* Instructions for the task *
Scan the records below. Report the number of lines containing the word "resolvent", and nothing more.

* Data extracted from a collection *
*-*-*

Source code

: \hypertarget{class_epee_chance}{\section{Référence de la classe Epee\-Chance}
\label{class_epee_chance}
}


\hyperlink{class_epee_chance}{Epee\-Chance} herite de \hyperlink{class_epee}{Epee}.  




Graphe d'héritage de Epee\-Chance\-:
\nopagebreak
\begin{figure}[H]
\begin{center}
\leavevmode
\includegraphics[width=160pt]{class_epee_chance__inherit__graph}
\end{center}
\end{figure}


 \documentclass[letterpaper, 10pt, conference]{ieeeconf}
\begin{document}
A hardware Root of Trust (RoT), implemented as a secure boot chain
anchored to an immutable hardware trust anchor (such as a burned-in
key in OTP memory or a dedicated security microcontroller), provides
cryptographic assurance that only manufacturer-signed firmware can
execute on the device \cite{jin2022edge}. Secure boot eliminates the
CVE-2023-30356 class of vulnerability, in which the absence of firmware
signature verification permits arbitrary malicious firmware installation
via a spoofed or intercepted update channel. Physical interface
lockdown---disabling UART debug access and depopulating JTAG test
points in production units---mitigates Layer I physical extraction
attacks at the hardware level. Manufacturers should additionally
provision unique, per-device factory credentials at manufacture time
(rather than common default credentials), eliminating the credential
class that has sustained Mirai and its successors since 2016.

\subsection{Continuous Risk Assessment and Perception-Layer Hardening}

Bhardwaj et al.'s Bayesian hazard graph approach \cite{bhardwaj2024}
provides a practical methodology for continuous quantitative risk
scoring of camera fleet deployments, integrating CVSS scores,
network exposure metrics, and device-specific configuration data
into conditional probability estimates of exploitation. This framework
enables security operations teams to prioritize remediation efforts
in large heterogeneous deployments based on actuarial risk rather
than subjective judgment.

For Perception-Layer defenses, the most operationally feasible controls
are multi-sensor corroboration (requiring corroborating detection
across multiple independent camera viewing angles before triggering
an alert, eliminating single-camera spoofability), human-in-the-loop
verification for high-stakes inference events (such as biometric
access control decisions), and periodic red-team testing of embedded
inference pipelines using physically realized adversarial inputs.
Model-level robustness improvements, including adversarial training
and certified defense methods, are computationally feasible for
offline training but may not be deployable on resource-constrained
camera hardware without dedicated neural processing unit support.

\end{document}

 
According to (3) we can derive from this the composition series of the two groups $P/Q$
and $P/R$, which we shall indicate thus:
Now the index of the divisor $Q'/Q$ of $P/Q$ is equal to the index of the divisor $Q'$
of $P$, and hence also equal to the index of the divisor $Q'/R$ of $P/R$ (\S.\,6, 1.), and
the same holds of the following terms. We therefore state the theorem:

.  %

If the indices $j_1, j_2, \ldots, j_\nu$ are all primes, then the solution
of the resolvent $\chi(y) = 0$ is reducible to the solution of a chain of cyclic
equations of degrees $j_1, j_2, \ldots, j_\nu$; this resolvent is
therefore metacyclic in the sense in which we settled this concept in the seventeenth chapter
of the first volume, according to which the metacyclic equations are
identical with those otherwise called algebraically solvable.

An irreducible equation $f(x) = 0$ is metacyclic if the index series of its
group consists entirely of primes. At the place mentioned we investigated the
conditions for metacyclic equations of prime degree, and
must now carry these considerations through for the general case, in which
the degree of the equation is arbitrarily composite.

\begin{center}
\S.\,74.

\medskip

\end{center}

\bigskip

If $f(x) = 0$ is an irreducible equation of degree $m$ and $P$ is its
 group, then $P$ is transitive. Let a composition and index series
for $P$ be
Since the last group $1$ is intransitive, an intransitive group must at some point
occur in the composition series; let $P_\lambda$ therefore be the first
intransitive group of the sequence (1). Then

*-*-*

* Answer *
2